O orgulho de Deus é a linguagem. Vária, variável em si mesma – e complexizada por todas as outras, capaz de significar e ressignificar tudo. Segundo Marcondes Calazans, a linguagem poética – a forma de linguagem rara e absoluta – é hipercomplexa, por sua própria natureza (humana e divina).

Dois conceitos caracterizam – e permitem melhor entender a linguagem: conotação e denotação.

Denotação é a designação, o significado, ou, se quiser, o conteúdo da forma sônica.

A denotação é o referencial, aquilo para que remete a função cognitiva e racional da linguagem. Com vistas à comunicação possível.

Erram – e muitos, os que, no entanto, confundem linguagem e comunicação, identificando-os e atrelando, mesmo em última instância, uma a outra: “a linguagem é para comunicar”, quando é-o para elevar, magnificar, expandir (inclusive cerebralmente), enfim humanizar, cada vez mais, o homem em sua dita sina e desdita pelo mundo, pela (selvagem) vida afora.

Atender à função racional e promover a devida cognição é um papel apenas da linguagem, que se destaca por seu (necessário) utilitarismo. E a linguagem especializada e voltada só à comunicação é algo perverso, posto só atender ao aperfeiçoamento dos mecanismos de dominação (não homem versus natureza, o que a terminologia referencial cientifica o faz e bem) homem versus homem.

O denotativo – enfatiza Henri Lefbvre (mais que renomado filósofo dialético francês, autor de Metafilosofia) - só se define com precisão (e necessária determinação) na linguagem científica mas na linguagem corrente é suficientemente determinada, para que se compreendam bem as coisas e o mundo prático entre os homens se consolide. Permite a livre face de denotação da moeda da linguagem informar sobre a coisa, o ato, a situação designada. O designe, não o desígnio.

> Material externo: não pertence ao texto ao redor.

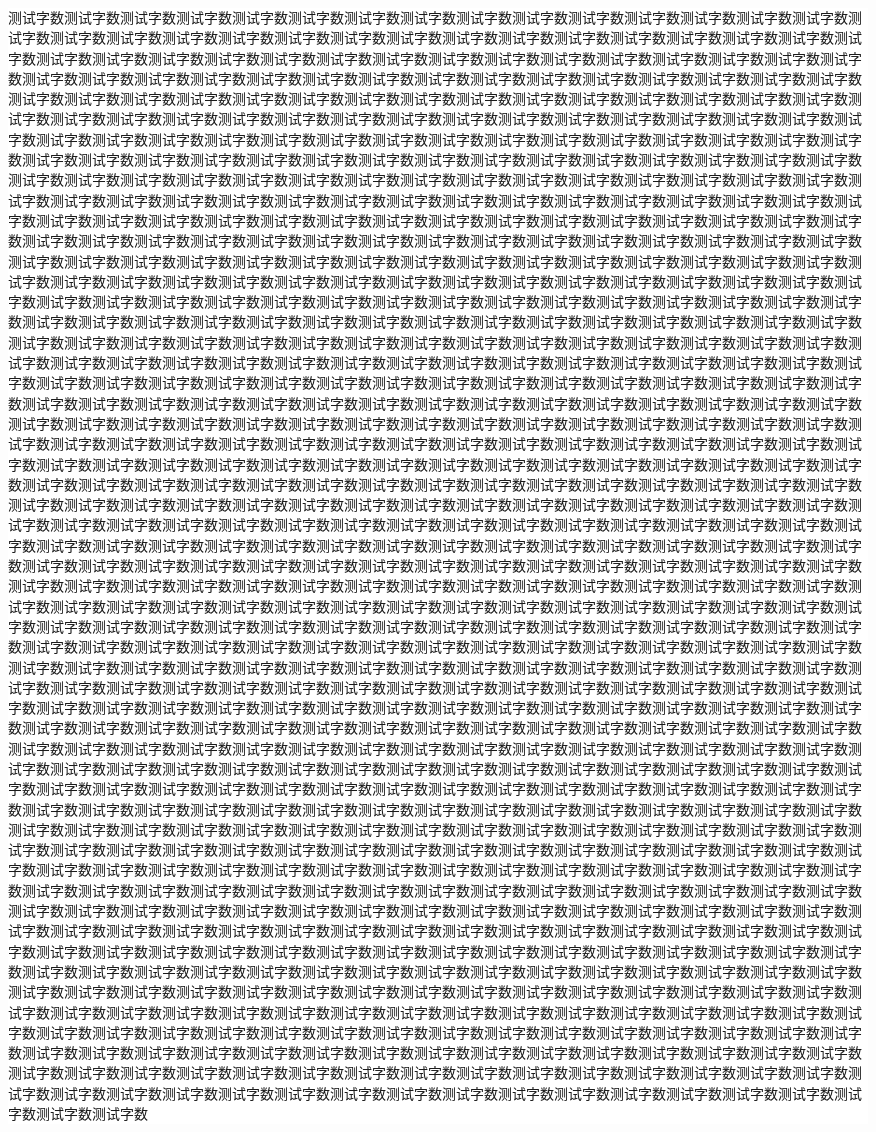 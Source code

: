 测试字数测试字数测试字数测试字数测试字数测试字数测试字数测试字数测试字数测试字数测试字数测试字数测试字数测试字数测试字数测试字数测试字数测试字数测试字数测试字数测试字数测试字数测试字数测试字数测试字数测试字数测试字数测试字数测试字数测试字数测试字数测试字数测试字数测试字数测试字数测试字数测试字数测试字数测试字数测试字数测试字数测试字数测试字数测试字数测试字数测试字数测试字数测试字数测试字数测试字数测试字数测试字数测试字数测试字数测试字数测试字数测试字数测试字数测试字数测试字数测试字数测试字数测试字数测试字数测试字数测试字数测试字数测试字数测试字数测试字数测试字数测试字数测试字数测试字数测试字数测试字数测试字数测试字数测试字数测试字数测试字数测试字数测试字数测试字数测试字数测试字数测试字数测试字数测试字数测试字数测试字数测试字数测试字数测试字数测试字数测试字数测试字数测试字数测试字数测试字数测试字数测试字数测试字数测试字数测试字数测试字数测试字数测试字数测试字数测试字数测试字数测试字数测试字数测试字数测试字数测试字数测试字数测试字数测试字数测试字数测试字数测试字数测试字数测试字数测试字数测试字数测试字数测试字数测试字数测试字数测试字数测试字数测试字数测试字数测试字数测试字数测试字数测试字数测试字数测试字数测试字数测试字数测试字数测试字数测试字数测试字数测试字数测试字数测试字数测试字数测试字数测试字数测试字数测试字数测试字数测试字数测试字数测试字数测试字数测试字数测试字数测试字数测试字数测试字数测试字数测试字数测试字数测试字数测试字数测试字数测试字数测试字数测试字数测试字数测试字数测试字数测试字数测试字数测试字数测试字数测试字数测试字数测试字数测试字数测试字数测试字数测试字数测试字数测试字数测试字数测试字数测试字数测试字数测试字数测试字数测试字数测试字数测试字数测试字数测试字数测试字数测试字数测试字数测试字数测试字数测试字数测试字数测试字数测试字数测试字数测试字数测试字数测试字数测试字数测试字数测试字数测试字数测试字数测试字数测试字数测试字数测试字数测试字数测试字数测试字数测试字数测试字数测试字数测试字数测试字数测试字数测试字数测试字数测试字数测试字数测试字数测试字数测试字数测试字数测试字数测试字数测试字数测试字数测试字数测试字数测试字数测试字数测试字数测试字数测试字数测试字数测试字数测试字数测试字数测试字数测试字数测试字数测试字数测试字数测试字数测试字数测试字数测试字数测试字数测试字数测试字数测试字数测试字数测试字数测试字数测试字数测试字数测试字数测试字数测试字数测试字数测试字数测试字数测试字数测试字数测试字数测试字数测试字数测试字数测试字数测试字数测试字数测试字数测试字数测试字数测试字数测试字数测试字数测试字数测试字数测试字数测试字数测试字数测试字数测试字数测试字数测试字数测试字数测试字数测试字数测试字数测试字数测试字数测试字数测试字数测试字数测试字数测试字数测试字数测试字数测试字数测试字数测试字数测试字数测试字数测试字数测试字数测试字数测试字数测试字数测试字数测试字数测试字数测试字数测试字数测试字数测试字数测试字数测试字数测试字数测试字数测试字数测试字数测试字数测试字数测试字数测试字数测试字数测试字数测试字数测试字数测试字数测试字数测试字数测试字数测试字数测试字数测试字数测试字数测试字数测试字数测试字数测试字数测试字数测试字数测试字数测试字数测试字数测试字数测试字数测试字数测试字数测试字数测试字数测试字数测试字数测试字数测试字数测试字数测试字数测试字数测试字数测试字数测试字数测试字数测试字数测试字数测试字数测试字数测试字数测试字数测试字数测试字数测试字数测试字数测试字数测试字数测试字数测试字数测试字数测试字数测试字数测试字数测试字数测试字数测试字数测试字数测试字数测试字数测试字数测试字数测试字数测试字数测试字数测试字数测试字数测试字数测试字数测试字数测试字数测试字数测试字数测试字数测试字数测试字数测试字数测试字数测试字数测试字数测试字数测试字数测试字数测试字数测试字数测试字数测试字数测试字数测试字数测试字数测试字数测试字数测试字数测试字数测试字数测试字数测试字数测试字数测试字数测试字数测试字数测试字数测试字数测试字数测试字数测试字数测试字数测试字数测试字数测试字数测试字数测试字数测试字数测试字数测试字数测试字数测试字数测试字数测试字数测试字数测试字数测试字数测试字数测试字数测试字数测试字数测试字数测试字数测试字数测试字数测试字数测试字数测试字数测试字数测试字数测试字数测试字数测试字数测试字数测试字数测试字数测试字数测试字数测试字数测试字数测试字数测试字数测试字数测试字数测试字数测试字数测试字数测试字数测试字数测试字数测试字数测试字数测试字数测试字数测试字数测试字数测试字数测试字数测试字数测试字数测试字数测试字数测试字数测试字数测试字数测试字数测试字数测试字数测试字数测试字数测试字数测试字数测试字数测试字数测试字数测试字数测试字数测试字数测试字数测试字数测试字数测试字数测试字数测试字数测试字数测试字数测试字数测试字数测试字数测试字数测试字数测试字数测试字数测试字数测试字数测试字数测试字数测试字数测试字数测试字数测试字数测试字数测试字数测试字数测试字数测试字数测试字数测试字数测试字数测试字数测试字数测试字数测试字数测试字数测试字数测试字数测试字数测试字数测试字数测试字数测试字数测试字数测试字数测试字数测试字数测试字数测试字数测试字数测试字数测试字数测试字数测试字数测试字数测试字数测试字数测试字数测试字数测试字数测试字数测试字数测试字数测试字数测试字数测试字数测试字数测试字数测试字数测试字数测试字数测试字数测试字数测试字数测试字数测试字数测试字数测试字数测试字数测试字数测试字数测试字数测试字数测试字数测试字数测试字数测试字数测试字数测试字数测试字数测试字数测试字数测试字数测试字数测试字数测试字数测试字数测试字数测试字数测试字数测试字数测试字数测试字数测试字数测试字数测试字数测试字数测试字数测试字数测试字数测试字数测试字数测试字数测试字数测试字数测试字数测试字数测试字数测试字数测试字数测试字数测试字数测试字数测试字数测试字数测试字数测试字数测试字数测试字数测试字数测试字数测试字数测试字数测试字数测试字数测试字数测试字数测试字数测试字数测试字数测试字数测试字数测试字数测试字数测试字数测试字数测试字数测试字数测试字数测试字数测试字数测试字数测试字数测试字数测试字数测试字数测试字数测试字数测试字数测试字数测试字数测试字数测试字数测试字数测试字数测试字数测试字数测试字数测试字数测试字数测试字数测试字数测试字数测试字数测试字数测试字数测试字数测试字数测试字数测试字数测试字数测试字数测试字数测试字数测试字数测试字数测试字数测试字数测试字数测试字数测试字数测试字数测试字数测试字数测试字数测试字数测试字数测试字数测试字数测试字数测试字数测试字数测试字数测试字数测试字数测试字数测试字数测试字数测试字数测试字数测试字数测试字数测试字数测试字数测试字数测试字数测试字数测试字数测试字数测试字数测试字数测试字数测试字数测试字数测试字数测试字数测试字数测试字数测试字数测试字数测试字数测试字数测试字数测试字数测试字数测试字数测试字数测试字数测试字数测试字数测试字数测试字数测试字数测试字数测试字数测试字数测试字数测试字数测试字数测试字数测试字数测试字数测试字数测试字数测试字数测试字数测试字数测试字数测试字数测试字数测试字数测试字数测试字数测试字数测试字数测试字数测试字数测试字数测试字数测试字数测试字数测试字数测试字数测试字数测试字数测试字数测试字数测试字数测试字数测试字数测试字数测试字数测试字数测试字数测试字数测试字数测试字数测试字数测试字数测试字数测试字数测试字数测试字数测试字数测试字数测试字数测试字数测试字数测试字数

O caso da conotação de uma palavra, um texto, etc, é diferente. Ela induz, permite, possibilita outra significação, completa-a, complementa o mero significado direto, imediato, preciso, determinado pela circunstância normal.

O número treze, além da denotação normal, gera uma conotação obscura para os supersticiosos, temerosos de sua mística malícia ou ressonância mitológica.

As circunstâncias do emprego de “pai”, “meu pai”, “papai”, embora o designatum seja idêntico, cercam-no de nuances conotativas, que os diferenciam e muito (quanto ao afetivo significado).

“No caso”, poetas “rigorosos” desprezam a conotação. Para eles, a palavra (o sinal) equivale ao denotatum, reduzindo a função poética ao mero e exato ou exausto uso de precisão inequívoca, entre significante e significado (este denotativíssimo).

Contudo, a conotação advém da lógica aristotélica, da distinção entre extensão e compreensão. Quanto maior a compreensão menor a extensão do termo, ou abrangência quantitativa.

Exemplo: o homem é um animal (abrange qualquer homem, extensão máxima). Compreensão mínima, extensão máxima, ao ponto de se considerar mesmo qualquer animal homem. Dessa definição, compreensão, denota-se que qualquer homem é animal.

O homem é um animal racional, vertebrado e mamífero. A compreensão (conotação) aumenta e a extensão (denotação) se reduz: homem não é qualquer animal, pois, além disso, é vertebral e mamífero.

Evolutivamente, distinguiu-se compreensão de conotação, esta impondo ressonâncias afetivas e intelectuais às palavras, indicando elementos emocionais, sugestões, novos campos, valores impercebidos ainda, enriquecendo sobremaneira o termo, concedendo-lhe novas denotações, outras compreensões, dispersando o entendimento, ampliando-o (na poesia, ao infinito).

O alargamento produzido (permitido, constituído) pela conotação à palavra, ao poema, ao conteúdo originário da forma vocal (fônica) vai muito além (leva-a à palavra) do sensível: é social e psicológica. Cobre toda a extensão dos fatos (e sensações) humanos (ligados à linguagem. Não se aplica só e precisamente a objetos e situações percebidos e observáveis, visíveis concretamente, pois entra o novo elemento (ou mecanismo) da abstração (próprio da imaginação) a operar.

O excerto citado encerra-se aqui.